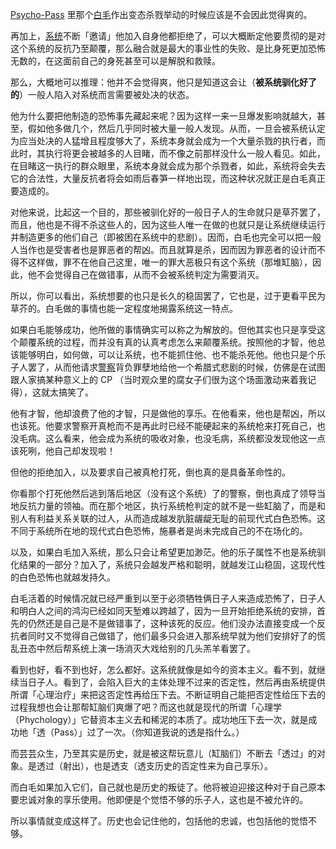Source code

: [Psycho-Pass](https://psycho-pass.com/) 里那个[白毛](https://moegirl.icu/%E6%A7%99%E5%B2%9B%E5%9C%A3%E6%8A%A4)作出变态杀戮举动的时候应该是不会因此觉得爽的。

再加上，[系统](https://moegirl.icu/%E8%A5%BF%E6%AF%94%E6%8B%89%E7%B3%BB%E7%BB%9F)不断「邀请」他加入自身他都拒绝了，可以大概断定他要贯彻的是对这个系统的反抗乃至颠覆，那么融合就是最大的事业性的失败、是比身死更加恐怖无数的，在这面前自己的身死甚至可以是解脱和救赎。

那么，大概地可以推理：他并不会觉得爽，他只是知道这会让（**被系统驯化好了的**）一般人陷入对系统而言需要被处决的状态。

他为什么要把他制造的恐怖事先藏起来呢？因为这样一来一旦爆发影响就越大，甚至，假如他多做几个，然后几乎同时被大量一般人发现。从而，一旦会被系统认定为应当处决的人猛增且程度够大了，系统本身就会成为一个大量杀戮的执行者，而此时，其执行将更会被越多的人目睹，而不像之前那样没什么一般人看见。如此，在目睹这一执行的群众眼里，系统本身就会成为那个杀戮者，如此，系统将会失去它的合法性，大量反抗者将会如雨后春笋一样地出现，而这种状况就正是白毛真正要造成的。

对他来说，比起这一个目的，那些被驯化好的一般日子人的生命就只是草芥罢了，而且，他也是不得不杀这些人的，因为这些人唯一在做的也就只是让系统继续运行并制造更多的他们自己（即被困在系统中的悲剧）。因而，白毛也完全可以把一般人当作也是受害者也是罪恶者的帮凶。而且就算是杀，因而因为罪恶者的设计而不得不这样做，罪不在他自己这里，唯一的罪大恶极只有这个系统（那堆缸脑），因此，他不会觉得自己在做错事，从而不会被系统判定为需要消灭。

所以，你可以看出，系统想要的也只是长久的稳固罢了，它也是，过于更看平民为草芥的。白毛做的事情也能一定程度地揭露系统这一特点。

如果白毛能够成功，他所做的事情确实可以称之为解放的。但他其实也只是享受这个颠覆系统的过程，而并没有真的认真考虑怎么来颠覆系统。按照他的才智，他总该能够明白，如何做，可以让系统，也不能抓住他、也不能杀死他。他也只是个乐子人罢了，从而他请求[警察](https://moegirl.icu/%E7%8B%A1%E5%95%AE%E6%85%8E%E4%B9%9F)背负罪孽地给他一个希腊式悲剧的时候，仿佛是在试图跟人家搞某种意义上的 CP （当时观众里的腐女子们很为这个场面激动来着我记得），这就太搞笑了。

他有才智，他却浪费了他的才智，只是做他的享乐。在他看来，他也是帮凶，所以也该死。他要求警察开真枪而不是再此时已经不能硬起来的系统枪来打死自己，也没毛病。这么看来，他会成为系统的吸收对象，也没毛病，系统都没发现他这一点该死咧，他自己却发现啦！

但他的拒绝加入，以及要求自己被真枪打死，倒也真的是具备革命性的。

你看那个打死他然后逃到落后地区（没有这个系统）了的警察，倒也真成了领导当地反抗力量的领袖。而在那个地区，执行系统枪判定的就不是一些缸脑了，而是和别人有利益关系关联的过人，从而造成越发肮脏龌龊无耻的前现代式白色恐怖。这不同于系统所在地的现代式白色恐怖，施暴者是尚未完成自己的不在场化的。

以及，如果白毛加入系统，那么只会让希望更加渺茫。他的乐子属性不也是系统驯化结果的一部分？加入了，系统只会越发严格和聪明，就越发江山稳固，这现代性的白色恐怖也就越发持久。

白毛活着的时候情况就已经严重到以至于必须牺牲俩日子人来造成恐怖了，日子人和明白人之间的鸿沟已经如同天堑难以跨越了，因为一旦开始拒绝系统的安排，首先的仍然还是自己是不是做错事了，这种该死的反应。他们没办法直接变成一个反抗者同时又不觉得自己做错了，他们最多只会进入那系统早就为他们安排好了的慌乱丑态中然后帮系统上演一场消灭大戏给别的几头羔羊看罢了。

看到也好，看不到也好，怎么都好。这系统就像是如今的资本主义。看不到，就继续当日子人。看到了，会陷入巨大的主体处理不过来的否定性，然后再由系统提供所谓「心理治疗」来把这否定性再给压下去。不断证明自己能把否定性给压下去的过程我想也会让那帮缸脑们爽爆了吧？而这也就是现代的所谓「心理学（Phychology）」它替资本主义去和稀泥的本质了。成功地压下去一次，就是成功地「透（Pass）」过了一次。（你知道我说的透是指什么。）

而芸芸众生，乃至其实是历史，就是被这帮玩意儿（缸脑们）不断去「透过」的对象。是透过（射出），也是透支（透支历史的否定性来为自己享乐）。

而白毛如果加入它们，自己就也是历史的叛徒了。他将被迫迎接这种对于自己原本要忠诚对象的享乐使用。他即便是个觉悟不够的乐子人，这也是不被允许的。

所以事情就变成这样了。历史也会记住他的，包括他的忠诚，也包括他的觉悟不够。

§ §

§ DIRECTIONS FOR THIS TASK
Could you reproduce exactly the lines from the first line of the listing through the line containing "他为什么要把他制造的恐怖事先", both included, with pictures left out?

§ SOLUTION
Source code

: [Psycho-Pass](https://psycho-pass.com/) 里那个[白毛](https://moegirl.icu/%E6%A7%99%E5%B2%9B%E5%9C%A3%E6%8A%A4)作出变态杀戮举动的时候应该是不会因此觉得爽的。

再加上，[系统](https://moegirl.icu/%E8%A5%BF%E6%AF%94%E6%8B%89%E7%B3%BB%E7%BB%9F)不断「邀请」他加入自身他都拒绝了，可以大概断定他要贯彻的是对这个系统的反抗乃至颠覆，那么融合就是最大的事业性的失败、是比身死更加恐怖无数的，在这面前自己的身死甚至可以是解脱和救赎。

那么，大概地可以推理：他并不会觉得爽，他只是知道这会让（**被系统驯化好了的**）一般人陷入对系统而言需要被处决的状态。

他为什么要把他制造的恐怖事先藏起来呢？因为这样一来一旦爆发影响就越大，甚至，假如他多做几个，然后几乎同时被大量一般人发现。从而，一旦会被系统认定为应当处决的人猛增且程度够大了，系统本身就会成为一个大量杀戮的执行者，而此时，其执行将更会被越多的人目睹，而不像之前那样没什么一般人看见。如此，在目睹这一执行的群众眼里，系统本身就会成为那个杀戮者，如此，系统将会失去它的合法性，大量反抗者将会如雨后春笋一样地出现，而这种状况就正是白毛真正要造成的。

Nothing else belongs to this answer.